Under scrutiny are his relationships with his cold, politically driven wife, Alice, whose own politics are a point of contention for Johnnie. His neighbour, Mary and the young woman, Pauline illuminate Byrne's darker aspects. As a piece of literature it may be considered light weight but re-readings will reveal a tight structure and a credible analysis of the way powerful individuals, the makers of social change, are paradoxically vulnerable cyphers in a world where they too may be ill-served by cupidity.
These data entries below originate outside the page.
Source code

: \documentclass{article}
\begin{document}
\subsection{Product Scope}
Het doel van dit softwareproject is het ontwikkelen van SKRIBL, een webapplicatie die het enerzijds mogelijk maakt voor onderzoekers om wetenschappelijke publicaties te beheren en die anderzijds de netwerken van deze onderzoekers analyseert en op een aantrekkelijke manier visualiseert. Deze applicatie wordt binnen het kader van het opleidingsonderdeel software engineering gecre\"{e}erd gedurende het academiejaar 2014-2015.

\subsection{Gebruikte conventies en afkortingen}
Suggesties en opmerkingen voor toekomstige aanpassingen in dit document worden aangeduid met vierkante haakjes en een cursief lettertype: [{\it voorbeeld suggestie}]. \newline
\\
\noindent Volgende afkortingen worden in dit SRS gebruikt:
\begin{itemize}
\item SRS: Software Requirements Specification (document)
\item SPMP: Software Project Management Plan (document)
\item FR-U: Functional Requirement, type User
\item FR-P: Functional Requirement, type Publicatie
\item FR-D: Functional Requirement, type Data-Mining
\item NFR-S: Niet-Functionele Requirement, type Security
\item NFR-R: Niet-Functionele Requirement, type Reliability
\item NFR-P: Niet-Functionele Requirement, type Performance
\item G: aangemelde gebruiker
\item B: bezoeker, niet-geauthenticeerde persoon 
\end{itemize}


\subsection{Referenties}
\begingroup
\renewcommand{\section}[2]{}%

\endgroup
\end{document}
Even the weak ending of his relationship with a much younger woman may seem cliched and trite by twenty-first century standards but it is handled with a certain amount of legerdemain and irony so that it escapes being trite. There is a sense that Byrne lands on his feet by his very own inaction in political matters. However, rather than the end might suggest, it is clear that Byrne has failed to influence his own life. He appears to be a pawn at the mercy of events around him.
Major themes
Political success as a result of chance is less desirable than success that has resulted from the manipulation of political advantage. And it is this observation that makes No love for Johnny a more substantial novel than it may first appear.
If nothing else the novel provides a fine picture of English society just prior to its fillip into the swinging London era which made many of the issues that trouble Byrne essentially less problematic.
Literary significance & criticism
Being a political novel opinion is unlikely to be unbiased, however this comment by Alan Lovell in 1961 is quite harsh,
- "No Love for Johnnie is a bad novel" [1].